While this may be true, Canada could be argued to create its own kind of privilege in terms of money. Though not common, anyone who is fortunate enough to not acquire any debt while perusing their education does have a distinct advantage over those who have student loans, especially considering the total amount combined with the interest accumulated. Not to mention frequently the costs are increased even more for international students. Unfortunately, as costs have routinely been going up, it is we who run the risk of college continually becoming harder to afford, as well as pay off, due to the cost of living going up as well. It’s also tricky to compare the high school grade requirements, since the curriculum and supports during that phase of life can be different. Therefore, in terms of privilege, it’s fair to say that both post-secondary education systems remain equal.  

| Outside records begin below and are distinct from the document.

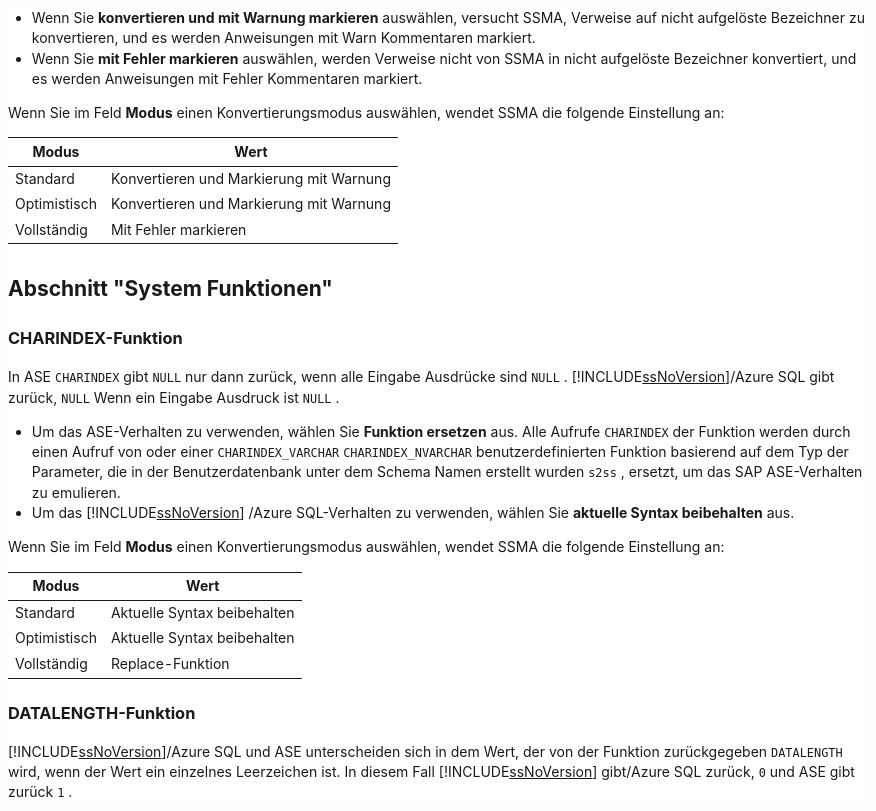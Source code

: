 - Wenn Sie **konvertieren und mit Warnung markieren** auswählen, versucht SSMA, Verweise auf nicht aufgelöste Bezeichner zu konvertieren, und es werden Anweisungen mit Warn Kommentaren markiert.
- Wenn Sie **mit Fehler markieren** auswählen, werden Verweise nicht von SSMA in nicht aufgelöste Bezeichner konvertiert, und es werden Anweisungen mit Fehler Kommentaren markiert.

Wenn Sie im Feld **Modus** einen Konvertierungsmodus auswählen, wendet SSMA die folgende Einstellung an:

|Modus|Wert|
|-|-|
|Standard|Konvertieren und Markierung mit Warnung|
|Optimistisch|Konvertieren und Markierung mit Warnung|
|Vollständig|Mit Fehler markieren|

## <a name="system-functions-section"></a>Abschnitt "System Funktionen"

### <a name="charindex-function"></a>CHARINDEX-Funktion

In ASE `CHARINDEX` gibt `NULL` nur dann zurück, wenn alle Eingabe Ausdrücke sind `NULL` . [!INCLUDE[ssNoVersion](../../includes/ssnoversion-md.md)]/Azure SQL gibt zurück, `NULL` Wenn ein Eingabe Ausdruck ist `NULL` .

- Um das ASE-Verhalten zu verwenden, wählen Sie **Funktion ersetzen** aus. Alle Aufrufe `CHARINDEX` der Funktion werden durch einen Aufruf von oder einer `CHARINDEX_VARCHAR`  `CHARINDEX_NVARCHAR` benutzerdefinierten Funktion basierend auf dem Typ der Parameter, die in der Benutzerdatenbank unter dem Schema Namen erstellt wurden `s2ss` , ersetzt, um das SAP ASE-Verhalten zu emulieren.
- Um das [!INCLUDE[ssNoVersion](../../includes/ssnoversion-md.md)] /Azure SQL-Verhalten zu verwenden, wählen Sie **aktuelle Syntax beibehalten** aus.

Wenn Sie im Feld **Modus** einen Konvertierungsmodus auswählen, wendet SSMA die folgende Einstellung an:

|Modus|Wert|
|-|-|
|Standard|Aktuelle Syntax beibehalten|
|Optimistisch|Aktuelle Syntax beibehalten|
|Vollständig|Replace-Funktion|
  
### <a name="datalength-function"></a>DATALENGTH-Funktion

[!INCLUDE[ssNoVersion](../../includes/ssnoversion-md.md)]/Azure SQL und ASE unterscheiden sich in dem Wert, der von der Funktion zurückgegeben `DATALENGTH` wird, wenn der Wert ein einzelnes Leerzeichen ist. In diesem Fall [!INCLUDE[ssNoVersion](../../includes/ssnoversion-md.md)] gibt/Azure SQL zurück, `0` und ASE gibt zurück `1` .
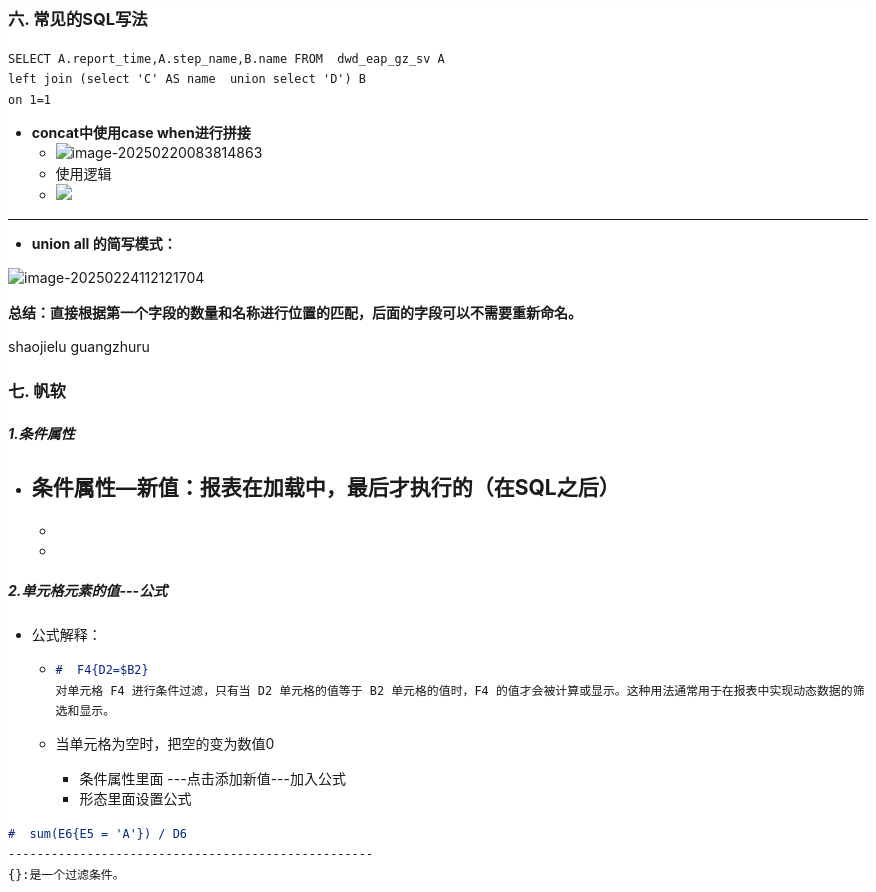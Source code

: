 

### 六. 常见的SQL写法

```mysql
SELECT A.report_time,A.step_name,B.name FROM  dwd_eap_gz_sv A 
left join (select 'C' AS name  union select 'D') B
on 1=1
```

- **concat中使用case when进行拼接**
  - ![image-20250220083814863](https://gitee.com/Yoolanda1/image29_demo/raw/master/image/image-20250220083814863.png)
  - 使用逻辑
  - ![](https://gitee.com/Yoolanda1/image29_demo/raw/master/image/image-20250220084255483.png)

-------



- **union all 的简写模式：**

![image-20250224112121704](https://gitee.com/Yoolanda1/image29_demo/raw/master/image/image-20250224112121704.png)

**总结：直接根据第一个字段的数量和名称进行位置的匹配，后面的字段可以不需要重新命名。**



shaojielu  guangzhuru





### 七. 帆软

##### 1.条件属性

- 条件属性—新值：报表在加载中，最后才执行的（在SQL之后）
  - 
  - 
  -  

##### 2.单元格元素的值---公式

- 公式解释：

  - ```markdown
    #  F4{D2=$B2}
    对单元格 F4 进行条件过滤，只有当 D2 单元格的值等于 B2 单元格的值时，F4 的值才会被计算或显示。这种用法通常用于在报表中实现动态数据的筛选和显示。
    ```

    

  - 当单元格为空时，把空的变为数值0
  
    - 条件属性里面 ---点击添加新值---加入公式
    - 形态里面设置公式

```markdown
#  sum(E6{E5 = 'A'}) / D6
---------------------------------------------------
{}:是一个过滤条件。

```
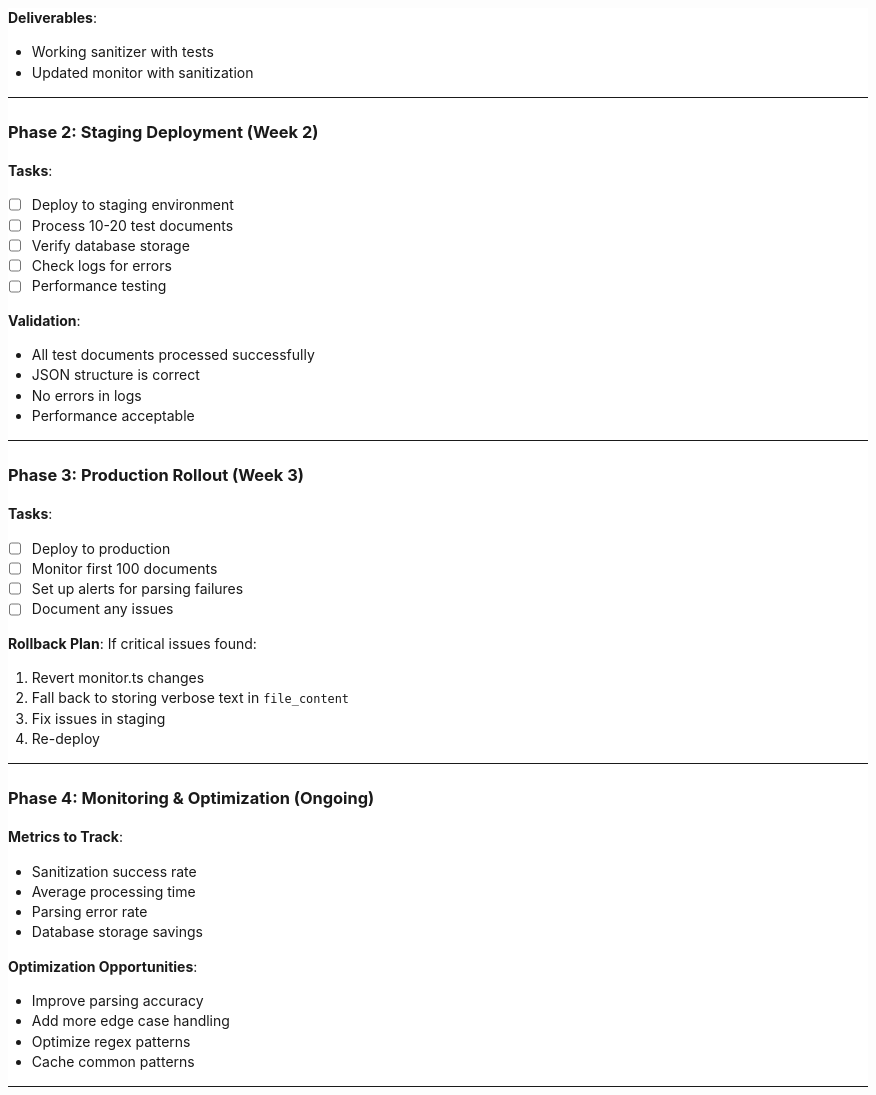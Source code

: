 **Deliverables**:
- Working sanitizer with tests
- Updated monitor with sanitization

---

### Phase 2: Staging Deployment (Week 2)

**Tasks**:
- [ ] Deploy to staging environment
- [ ] Process 10-20 test documents
- [ ] Verify database storage
- [ ] Check logs for errors
- [ ] Performance testing

**Validation**:
- All test documents processed successfully
- JSON structure is correct
- No errors in logs
- Performance acceptable

---

### Phase 3: Production Rollout (Week 3)

**Tasks**:
- [ ] Deploy to production
- [ ] Monitor first 100 documents
- [ ] Set up alerts for parsing failures
- [ ] Document any issues

**Rollback Plan**:
If critical issues found:
1. Revert monitor.ts changes
2. Fall back to storing verbose text in `file_content`
3. Fix issues in staging
4. Re-deploy

---

### Phase 4: Monitoring & Optimization (Ongoing)

**Metrics to Track**:
- Sanitization success rate
- Average processing time
- Parsing error rate
- Database storage savings

**Optimization Opportunities**:
- Improve parsing accuracy
- Add more edge case handling
- Optimize regex patterns
- Cache common patterns

---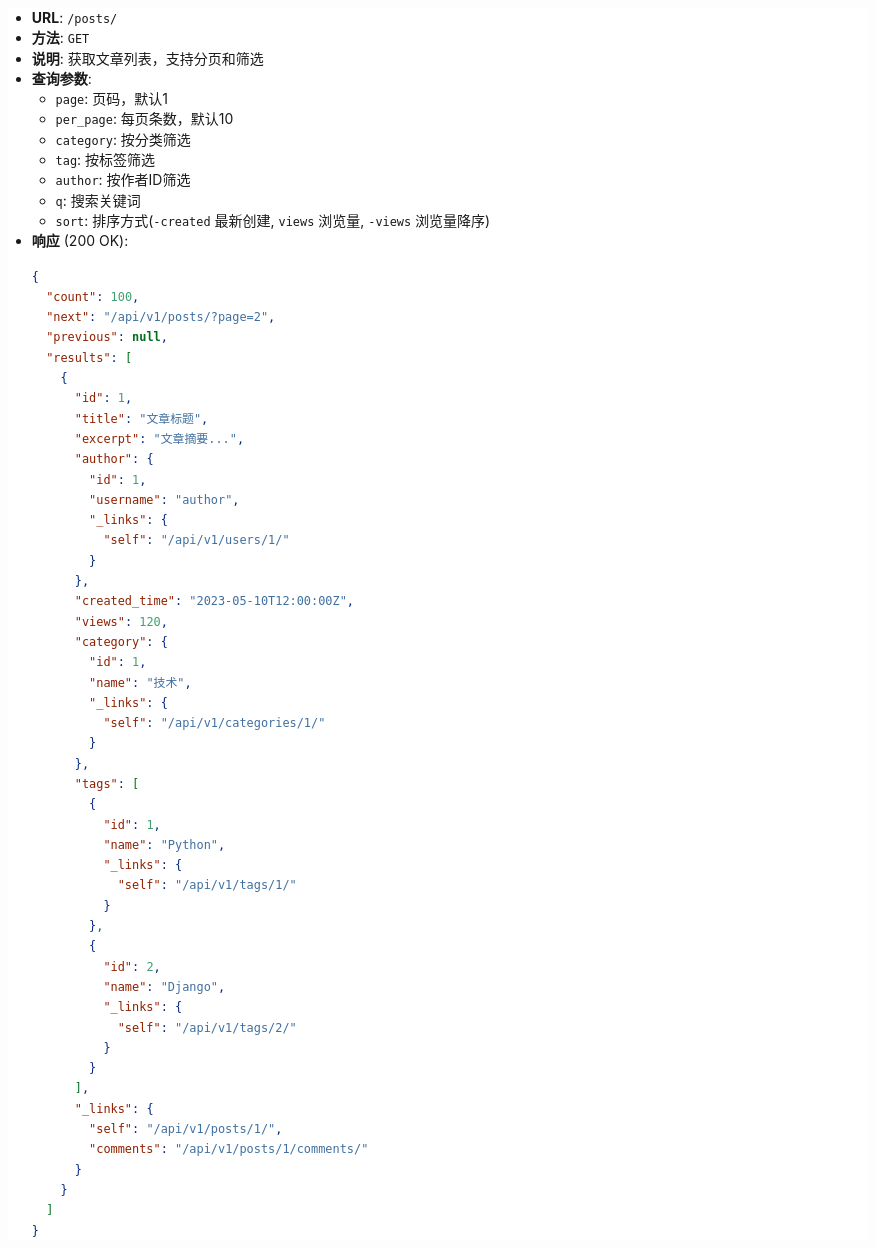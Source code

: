 - **URL**: `/posts/`
- **方法**: `GET`
- **说明**: 获取文章列表，支持分页和筛选
- **查询参数**:
  - `page`: 页码，默认1
  - `per_page`: 每页条数，默认10
  - `category`: 按分类筛选
  - `tag`: 按标签筛选
  - `author`: 按作者ID筛选
  - `q`: 搜索关键词
  - `sort`: 排序方式(`-created` 最新创建, `views` 浏览量, `-views` 浏览量降序)
- **响应** (200 OK):
  ```json
  {
    "count": 100,
    "next": "/api/v1/posts/?page=2",
    "previous": null,
    "results": [
      {
        "id": 1,
        "title": "文章标题",
        "excerpt": "文章摘要...",
        "author": {
          "id": 1,
          "username": "author",
          "_links": {
            "self": "/api/v1/users/1/"
          }
        },
        "created_time": "2023-05-10T12:00:00Z",
        "views": 120,
        "category": {
          "id": 1,
          "name": "技术",
          "_links": {
            "self": "/api/v1/categories/1/"
          }
        },
        "tags": [
          {
            "id": 1, 
            "name": "Python",
            "_links": {
              "self": "/api/v1/tags/1/"
            }
          },
          {
            "id": 2, 
            "name": "Django",
            "_links": {
              "self": "/api/v1/tags/2/"
            }
          }
        ],
        "_links": {
          "self": "/api/v1/posts/1/",
          "comments": "/api/v1/posts/1/comments/"
        }
      }
    ]
  }
  ```
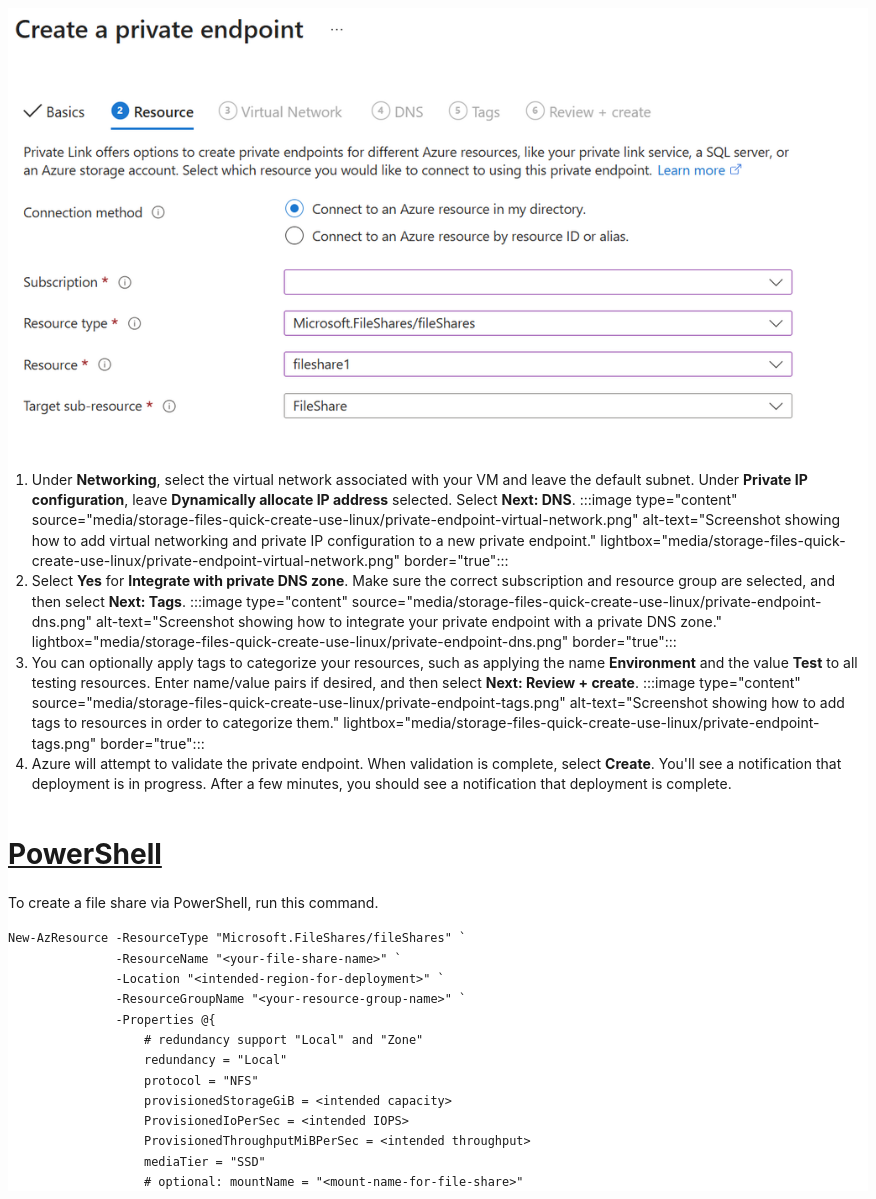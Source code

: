    ![image for private endpoint creation for mfs part 2](./media/storage-how-to-create-microsoft-fileshares/private-endpoint-setup-for-file-share-resource.png)
1. Under **Networking**, select the virtual network associated with your VM and leave the default subnet. Under **Private IP configuration**, leave **Dynamically allocate IP address** selected. Select **Next: DNS**.
   :::image type="content" source="media/storage-files-quick-create-use-linux/private-endpoint-virtual-network.png" alt-text="Screenshot showing how to add virtual networking and private IP configuration to a new private endpoint." lightbox="media/storage-files-quick-create-use-linux/private-endpoint-virtual-network.png" border="true":::
1. Select **Yes** for **Integrate with private DNS zone**. Make sure the correct subscription and resource group are selected, and then select **Next: Tags**.
   :::image type="content" source="media/storage-files-quick-create-use-linux/private-endpoint-dns.png" alt-text="Screenshot showing how to integrate your private endpoint with a private DNS zone." lightbox="media/storage-files-quick-create-use-linux/private-endpoint-dns.png" border="true":::
1. You can optionally apply tags to categorize your resources, such as applying the name **Environment** and the value **Test** to all testing resources. Enter name/value pairs if desired, and then select **Next: Review + create**.
   :::image type="content" source="media/storage-files-quick-create-use-linux/private-endpoint-tags.png" alt-text="Screenshot showing how to add tags to resources in order to categorize them." lightbox="media/storage-files-quick-create-use-linux/private-endpoint-tags.png" border="true":::
1. Azure will attempt to validate the private endpoint. When validation is complete, select **Create**. You'll see a notification that deployment is in progress. After a few minutes, you should see a notification that deployment is complete.

# [PowerShell](#tab/powershell)

To create a file share via PowerShell, run this command.

```azure-powershell
New-AzResource -ResourceType "Microsoft.FileShares/fileShares" `
               -ResourceName "<your-file-share-name>" `
               -Location "<intended-region-for-deployment>" `
               -ResourceGroupName "<your-resource-group-name>" `
               -Properties @{
                   # redundancy support "Local" and "Zone"
                   redundancy = "Local"
                   protocol = "NFS"
                   provisionedStorageGiB = <intended capacity>
                   ProvisionedIoPerSec = <intended IOPS> 
                   ProvisionedThroughputMiBPerSec = <intended throughput>
                   mediaTier = "SSD"
                   # optional: mountName = "<mount-name-for-file-share>"
```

Something Canada could definitely benefit from is a decrease in tuition costs for students. Whether it be through financial aid, a breakdown and decrease in expenses, partnerships for scholarships, or some other avenue. There needs to be a plan to gradually decrease the cost overtime to make it more manageable, possibly to the point of being free or at least much less of a burden to students. It could also be beneficial to reconfigure the requirements for degrees, such as being able to choose whether or not to take the extra classes that are simply electives ointerest that don’t apply to the degree itself. This would allow a concentrated degree to be an equal possibility as well, saving both money and time for the student should they not be interested in the extra knowledge provided by more classes. Lastly, it would be beneficial to look into working with places of employment to help fund the education of future and current employees – for both an act of corporate responsibility, an investment into the future, and a mutual benefit of funding for access to student workers.